The first battle has been lost, but the war on the city’s broken property tax system marches on.
A City Council proposal to grant a $400 rebate to all homeowners earning less than $150,000 failed to make it into the $89.15 billion budget deal struck between Speaker Corey Johnson and Mayor Bill de Blasio, Crain’s reports.
While that opening skirmish has ended in defeat, the larger campaign for substantive tax reform continues. Leading the charge is a seven-person panel that will endeavor to make the city’s property taxes “simpler, clearer and fairer,” according to the mayor’s office. Advocates frequently charge that the current property tax system unfairly shifts the tax burden to landlords of rental buildings in the outer boroughs while offering comparatively lower tax rates for owners of one- and two-family homes, condominiums and co-op units, particularly in wealthier neighborhoods.

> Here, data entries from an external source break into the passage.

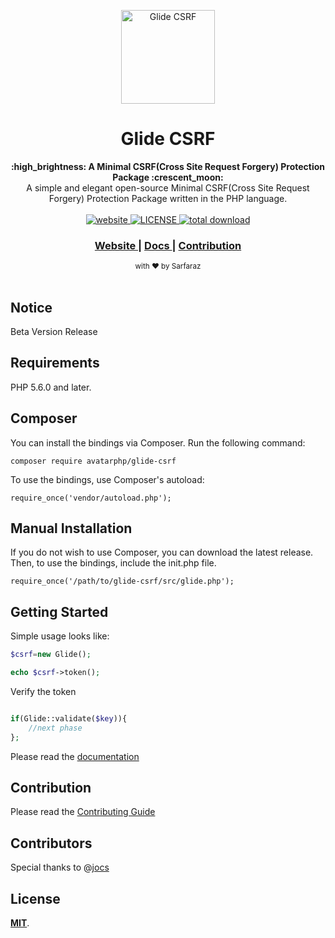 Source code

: <p align="center"><img src="http://logo.m-sarfaraz.com/AvatarPHP/Glide-CSRF/Glide-CSRF.png" alt="Glide CSRF" width="150" height="150"></p>

<h1 align="center">Glide CSRF</h1>

<div align="center">
  
</div>
<div align="center">
  <strong>:high_brightness: A Minimal CSRF(Cross Site Request Forgery) Protection Package :crescent_moon:</strong><br>
  A simple and elegant open-source Minimal CSRF(Cross Site Request Forgery) Protection Package written in the PHP language.<br>
</div>

<br>

<div align="center">
  <!-- Version -->
  <a href="https://github.com/AvatarPHP/Glide-CSRF">
    <img src="https://badge.fury.io/gh/AvatarPHP%2FGlide-CSRF.svg" alt="website">
  </a>
  <!-- License -->
  <a href="LICENSE">
    <img src="https://img.shields.io/github/license/marktext/marktext.svg" alt="LICENSE">
  </a>
  <!-- Downloads total --> 
  <a href="https://github.com/AvatarPHP/Glide-CSRF/releases">
    <img src="https://img.shields.io/github/downloads/AvatarPHP/Glide-CSRF/total" alt="total download">
  </a>
</div>

<div align="center">
  <h3>
    <a href="http://www.glide.m-sarfaraz.com/">
      Website
    </a>
    <span> | </span>
    <a href="https://github.com/AvatarPHP/Glide-CSRF/tree/master/docs/DOCUMENTATION.md">
      Docs
    </a>
    <span> | </span>
    <a href="https://github.com/AvatarPHP/Glide-CSRF#contribution">
      Contribution
    </a>
  </h3>
</div>

<div align="center">
  <sub>with ❤︎ by Sarfaraz 
  </sub>
</div>

<br />

## Notice
Beta Version Release

## Requirements
PHP 5.6.0 and later.


## Composer

You can install the bindings via Composer. Run the following command:

```composer require avatarphp/glide-csrf```

To use the bindings, use Composer's autoload:

```require_once('vendor/autoload.php');```

## Manual Installation

If you do not wish to use Composer, you can download the latest release. Then, to use the bindings, include the init.php file.

```require_once('/path/to/glide-csrf/src/glide.php');```

## Getting Started

Simple usage looks like:

```php 
$csrf=new Glide();

echo $csrf->token(); 
  ```

Verify the token

```php 

if(Glide::validate($key)){
    //next phase
};

  ```
Please read the [documentation](docs/DOCUMENTATION.md) 

## Contribution

Please read the [Contributing Guide](CONTRIBUTING.md) 

## Contributors

Special thanks to @[jocs](https://github.com/jocs)


## License

[**MIT**](LICENSE).
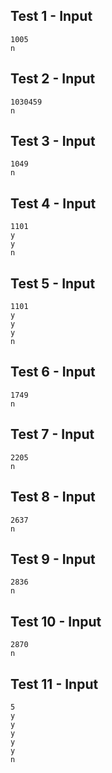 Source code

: ## Test 1 - Input
```
1005
n

```

## Test 2 - Input
```
1030459
n

```

## Test 3 - Input
```
1049
n

```

## Test 4 - Input
```
1101
y
y
n

```

## Test 5 - Input
```
1101
y
y
y
n

```

## Test 6 - Input
```
1749
n

```

## Test 7 - Input
```
2205
n

```

## Test 8 - Input
```
2637
n

```

## Test 9 - Input
```
2836
n

```

## Test 10 - Input
```
2870
n

```

## Test 11 - Input
```
5
y
y
y
y
y
n

``` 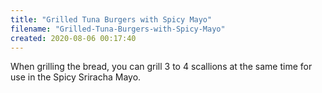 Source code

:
 ```yaml
---
title: "Grilled Tuna Burgers with Spicy Mayo"
filename: "Grilled-Tuna-Burgers-with-Spicy-Mayo"
created: 2020-08-06 00:17:40
---
```

When grilling the bread, you can grill 3 to 4 scallions at the same time for use in the Spicy Sriracha Mayo.
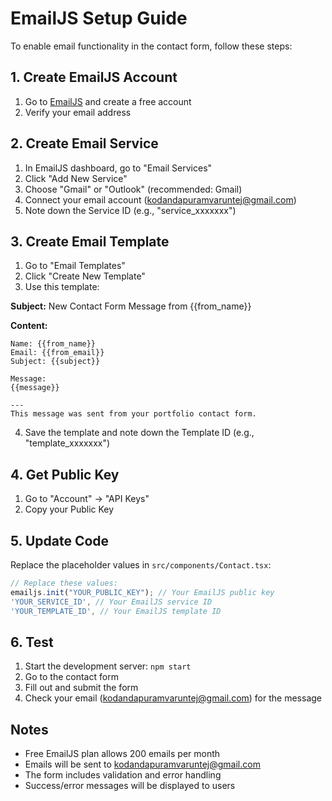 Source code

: # EmailJS Setup Guide

To enable email functionality in the contact form, follow these steps:

## 1. Create EmailJS Account
1. Go to [EmailJS](https://www.emailjs.com/) and create a free account
2. Verify your email address

## 2. Create Email Service
1. In EmailJS dashboard, go to "Email Services"
2. Click "Add New Service"
3. Choose "Gmail" or "Outlook" (recommended: Gmail)
4. Connect your email account (kodandapuramvaruntej@gmail.com)
5. Note down the Service ID (e.g., "service_xxxxxxx")

## 3. Create Email Template
1. Go to "Email Templates"
2. Click "Create New Template"
3. Use this template:

**Subject:** New Contact Form Message from {{from_name}}

**Content:**
```
Name: {{from_name}}
Email: {{from_email}}
Subject: {{subject}}

Message:
{{message}}

---
This message was sent from your portfolio contact form.
```

4. Save the template and note down the Template ID (e.g., "template_xxxxxxx")

## 4. Get Public Key
1. Go to "Account" → "API Keys"
2. Copy your Public Key

## 5. Update Code
Replace the placeholder values in `src/components/Contact.tsx`:

```typescript
// Replace these values:
emailjs.init("YOUR_PUBLIC_KEY"); // Your EmailJS public key
'YOUR_SERVICE_ID', // Your EmailJS service ID
'YOUR_TEMPLATE_ID', // Your EmailJS template ID
```

## 6. Test
1. Start the development server: `npm start`
2. Go to the contact form
3. Fill out and submit the form
4. Check your email (kodandapuramvaruntej@gmail.com) for the message

## Notes
- Free EmailJS plan allows 200 emails per month
- Emails will be sent to kodandapuramvaruntej@gmail.com
- The form includes validation and error handling
- Success/error messages will be displayed to users  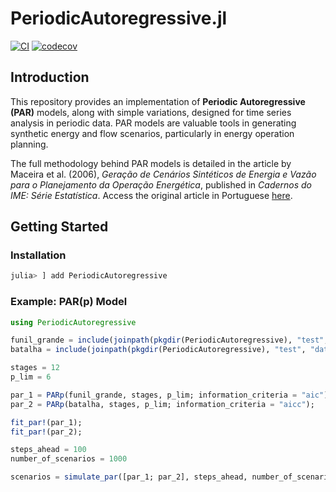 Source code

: # PeriodicAutoregressive.jl

[![CI](https://github.com/psrenergy/PeriodicAutoregressive.jl/actions/workflows/CI.yml/badge.svg)](https://github.com/psrenergy/PeriodicAutoregressive.jl/actions/workflows/CI.yml)
[![codecov](https://codecov.io/gh/psrenergy/PeriodicAutoregressive.jl/graph/badge.svg?token=7tA9ajgsLf)](https://codecov.io/gh/psrenergy/PeriodicAutoregressive.jl)

## Introduction

This repository provides an implementation of **Periodic Autoregressive (PAR)** models, along with simple variations, designed for time series analysis in periodic data. PAR models are valuable tools in generating synthetic energy and flow scenarios, particularly in energy operation planning.

The full methodology behind PAR models is detailed in the article by Maceira et al. (2006), _Geração de Cenários Sintéticos de Energia e Vazão para o Planejamento da Operação Energética_, published in *Cadernos do IME: Série Estatística*. Access the original article in Portuguese [here](https://typeset.io/pdf/geracao-de-cenarios-sinteticos-de-energia-e-vazao-para-o-34mgqextw5.pdf).

## Getting Started

### Installation

```julia
julia> ] add PeriodicAutoregressive
```

### Example: PAR(p) Model

```julia
using PeriodicAutoregressive

funil_grande = include(joinpath(pkgdir(PeriodicAutoregressive), "test", "data", "funil_grande.jl"))
batalha = include(joinpath(pkgdir(PeriodicAutoregressive), "test", "data", "batalha.jl"))

stages = 12
p_lim = 6

par_1 = PARp(funil_grande, stages, p_lim; information_criteria = "aic");
par_2 = PARp(batalha, stages, p_lim; information_criteria = "aicc");

fit_par!(par_1);
fit_par!(par_2);

steps_ahead = 100
number_of_scenarios = 1000

scenarios = simulate_par([par_1; par_2], steps_ahead, number_of_scenarios)
```
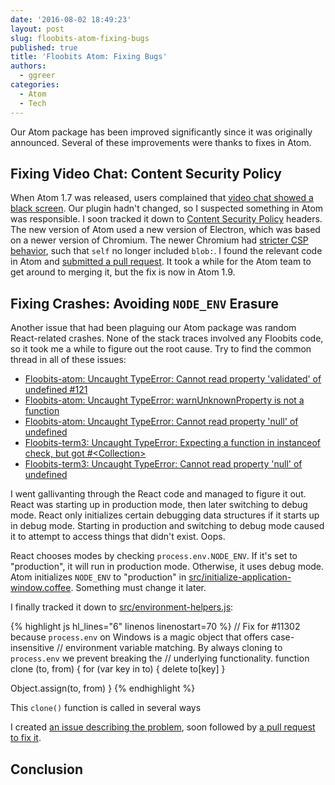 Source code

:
 ```yaml
---
date: '2016-08-02 18:49:23'
layout: post
slug: floobits-atom-fixing-bugs
published: true
title: 'Floobits Atom: Fixing Bugs'
authors:
  - ggreer
categories:
  - Atom
  - Tech
---
```


Our Atom package has been improved significantly since it was originally announced. Several of these improvements were thanks to fixes in Atom.

## Fixing Video Chat: Content Security Policy

When Atom 1.7 was released, users complained that [video chat showed a black screen](https://github.com/Floobits/floobits-atom/issues/114). Our plugin hadn't changed, so I suspected something in Atom was responsible. I soon tracked it down to [Content Security Policy](https://en.wikipedia.org/wiki/Content_Security_Policy) headers. The new version of Atom used a new version of Electron, which was based on a newer version of Chromium. The newer Chromium had [stricter CSP behavior](https://bugs.chromium.org/p/chromium/issues/detail?id=473904), such that `self` no longer included `blob:`. I found the relevant code in Atom and [submitted a pull request](https://github.com/atom/atom/pull/11552). It took a while for the Atom team to get around to merging it, but the fix is now in Atom 1.9.

## Fixing Crashes: Avoiding `NODE_ENV` Erasure

Another issue that had been plaguing our Atom package was random React-related crashes. None of the stack traces involved any Floobits code, so it took me a while to figure out the root cause. Try to find the common thread in all of these issues:

- [Floobits-atom: Uncaught TypeError: Cannot read property 'validated' of undefined #121](https://github.com/Floobits/floobits-atom/issues/121)
- [Floobits-atom: Uncaught TypeError: warnUnknownProperty is not a function](https://github.com/Floobits/floobits-atom/issues/123)
- [Floobits-atom: Uncaught TypeError: Cannot read property 'null' of undefined](https://github.com/Floobits/floobits-atom/issues/127)
- [Floobits-term3: Uncaught TypeError: Expecting a function in instanceof check, but got #\<Collection\>](https://github.com/Floobits/atom-term3/issues/56)
- [Floobits-term3: Uncaught TypeError: Cannot read property 'null' of undefined](https://github.com/Floobits/atom-term3/issues/63)

I went gallivanting through the React code and managed to figure it out. React was starting up in production mode, then later switching to debug mode. React only initializes certain debugging data structures if it starts up in debug mode. Starting in production and switching to debug mode caused it to attempt to access things that didn't exist. Oops.

React chooses modes by checking `process.env.NODE_ENV`. If it's set to "production", it will run in production mode. Otherwise, it uses debug mode. Atom initializes `NODE_ENV` to "production" in [src/initialize-application-window.coffee](https://github.com/atom/atom/blob/a5fdf3e18a512349e7efb91b3c297b1a2b91bf63/src/initialize-application-window.coffee#L20). Something must change it later.

I finally tracked it down to [src/environment-helpers.js](https://github.com/atom/atom/blob/a5fdf3e18a512349e7efb91b3c297b1a2b91bf63/src/environment-helpers.js#L75):

{% highlight js hl_lines="6" linenos linenostart=70 %}
// Fix for #11302 because `process.env` on Windows is a magic object that offers case-insensitive
// environment variable matching. By always cloning to `process.env` we prevent breaking the
// underlying functionality.
function clone (to, from) {
  for (var key in to) {
    delete to[key]
  }

  Object.assign(to, from)
}
{% endhighlight %}

This `clone()` function is called in several ways

I created [an issue describing the problem](https://github.com/atom/atom/issues/12024), soon followed by [a pull request to fix it](https://github.com/atom/atom/pull/12028).


## Conclusion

In another front in the ongoing war, a coalition of activist groups and real estate developers known as Tax Equity Now New York (TENNY) has sued the city, claiming that the city’s property tax system is not only unfair and unconstitutional, but also racially discriminatory.
The commission will examine the four-tier tax classification system, the methods of determining property market values and assessments, and the method of calculating tax rates, Commercial Observer reports. The group will hold at least 10 public hearings, which have yet to be scheduled.
TENNY’s lawsuit, according to the group’s members, spurred the mayor and city council to create the commission. “Without TENNY, this latest iteration of a property-tax commission would have never happened,” says Martha Stark, TENNY’S policy director. “The difference this time is that our litigation isn’t just about unfairness, it’s that the property tax is illegal and unconstitutional. While we hope this commission will promptly address these issues, history has made us skeptical that anything will change.”
Oral arguments will be heard in TENNY’s lawsuit today.